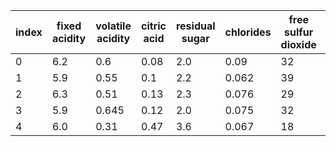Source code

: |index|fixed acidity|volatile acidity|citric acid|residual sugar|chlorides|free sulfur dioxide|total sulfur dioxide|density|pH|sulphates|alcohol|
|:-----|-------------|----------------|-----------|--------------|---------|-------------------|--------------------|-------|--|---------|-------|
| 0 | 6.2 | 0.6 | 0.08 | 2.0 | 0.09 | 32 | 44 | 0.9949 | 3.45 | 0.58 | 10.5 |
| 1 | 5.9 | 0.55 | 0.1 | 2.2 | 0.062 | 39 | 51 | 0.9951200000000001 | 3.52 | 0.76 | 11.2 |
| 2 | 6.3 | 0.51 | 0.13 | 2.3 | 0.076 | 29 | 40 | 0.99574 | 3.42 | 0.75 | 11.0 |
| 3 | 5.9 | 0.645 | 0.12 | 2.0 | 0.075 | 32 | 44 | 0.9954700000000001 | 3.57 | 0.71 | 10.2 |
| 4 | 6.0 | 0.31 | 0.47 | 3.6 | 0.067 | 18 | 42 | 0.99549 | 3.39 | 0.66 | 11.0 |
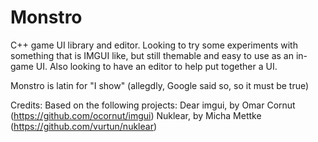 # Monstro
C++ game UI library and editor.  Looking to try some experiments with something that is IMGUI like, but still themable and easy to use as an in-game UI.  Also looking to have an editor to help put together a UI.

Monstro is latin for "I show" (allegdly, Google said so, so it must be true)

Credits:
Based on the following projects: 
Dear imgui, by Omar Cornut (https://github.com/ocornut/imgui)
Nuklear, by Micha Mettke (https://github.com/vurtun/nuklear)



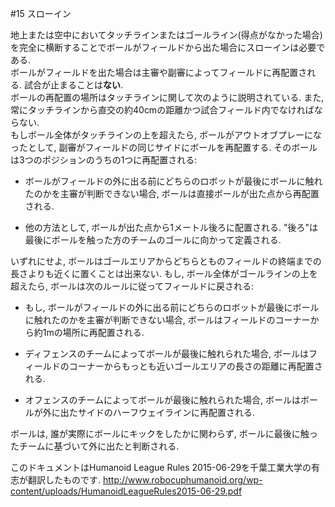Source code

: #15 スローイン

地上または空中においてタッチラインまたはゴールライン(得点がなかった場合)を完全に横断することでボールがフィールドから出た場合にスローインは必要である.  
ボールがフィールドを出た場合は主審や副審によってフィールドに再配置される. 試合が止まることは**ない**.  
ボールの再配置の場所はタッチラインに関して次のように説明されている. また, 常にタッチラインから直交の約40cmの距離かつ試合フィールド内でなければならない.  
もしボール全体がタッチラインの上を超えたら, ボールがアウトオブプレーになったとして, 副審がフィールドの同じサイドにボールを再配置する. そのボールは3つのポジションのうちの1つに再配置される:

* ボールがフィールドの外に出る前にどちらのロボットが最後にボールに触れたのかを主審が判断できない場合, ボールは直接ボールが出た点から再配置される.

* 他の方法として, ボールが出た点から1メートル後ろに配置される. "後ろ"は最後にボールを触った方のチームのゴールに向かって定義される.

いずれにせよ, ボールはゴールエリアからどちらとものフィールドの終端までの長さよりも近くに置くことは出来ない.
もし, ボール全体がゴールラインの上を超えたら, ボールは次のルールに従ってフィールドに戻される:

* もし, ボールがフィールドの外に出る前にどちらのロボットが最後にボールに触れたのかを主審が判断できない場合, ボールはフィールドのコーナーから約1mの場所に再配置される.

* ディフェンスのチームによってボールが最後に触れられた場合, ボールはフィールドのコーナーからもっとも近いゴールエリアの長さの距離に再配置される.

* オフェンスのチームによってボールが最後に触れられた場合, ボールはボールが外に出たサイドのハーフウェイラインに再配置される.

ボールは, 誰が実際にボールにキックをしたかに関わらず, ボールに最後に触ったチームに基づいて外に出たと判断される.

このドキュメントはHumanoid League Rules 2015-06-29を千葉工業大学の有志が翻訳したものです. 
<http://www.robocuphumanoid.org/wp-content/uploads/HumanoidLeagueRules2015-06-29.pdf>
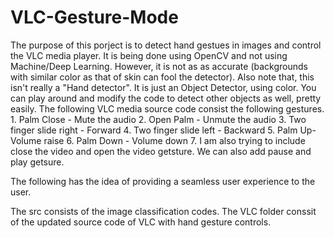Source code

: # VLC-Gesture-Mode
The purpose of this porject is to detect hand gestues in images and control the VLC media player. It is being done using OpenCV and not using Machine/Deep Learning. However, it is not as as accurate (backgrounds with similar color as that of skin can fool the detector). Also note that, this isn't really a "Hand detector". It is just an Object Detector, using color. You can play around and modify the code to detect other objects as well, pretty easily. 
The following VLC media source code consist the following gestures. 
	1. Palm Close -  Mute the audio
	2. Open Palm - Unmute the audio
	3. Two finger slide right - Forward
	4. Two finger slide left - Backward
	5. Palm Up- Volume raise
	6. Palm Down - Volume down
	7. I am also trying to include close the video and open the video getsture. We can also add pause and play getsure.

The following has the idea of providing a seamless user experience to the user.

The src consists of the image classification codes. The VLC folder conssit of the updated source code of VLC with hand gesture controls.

########################################

**Problem description:**
Copy out, from the listing above, every line that contains the word "with".

**Written reply:**
C++ game UI library and editor.  Looking to try some experiments with something that is IMGUI like, but still themable and easy to use as an in-game UI.  Also looking to have an editor to help put together a UI.
The purpose of this porject is to detect hand gestues in images and control the VLC media player. It is being done using OpenCV and not using Machine/Deep Learning. However, it is not as as accurate (backgrounds with similar color as that of skin can fool the detector). Also note that, this isn't really a "Hand detector". It is just an Object Detector, using color. You can play around and modify the code to detect other objects as well, pretty easily. 
The src consists of the image classification codes. The VLC folder conssit of the updated source code of VLC with hand gesture controls.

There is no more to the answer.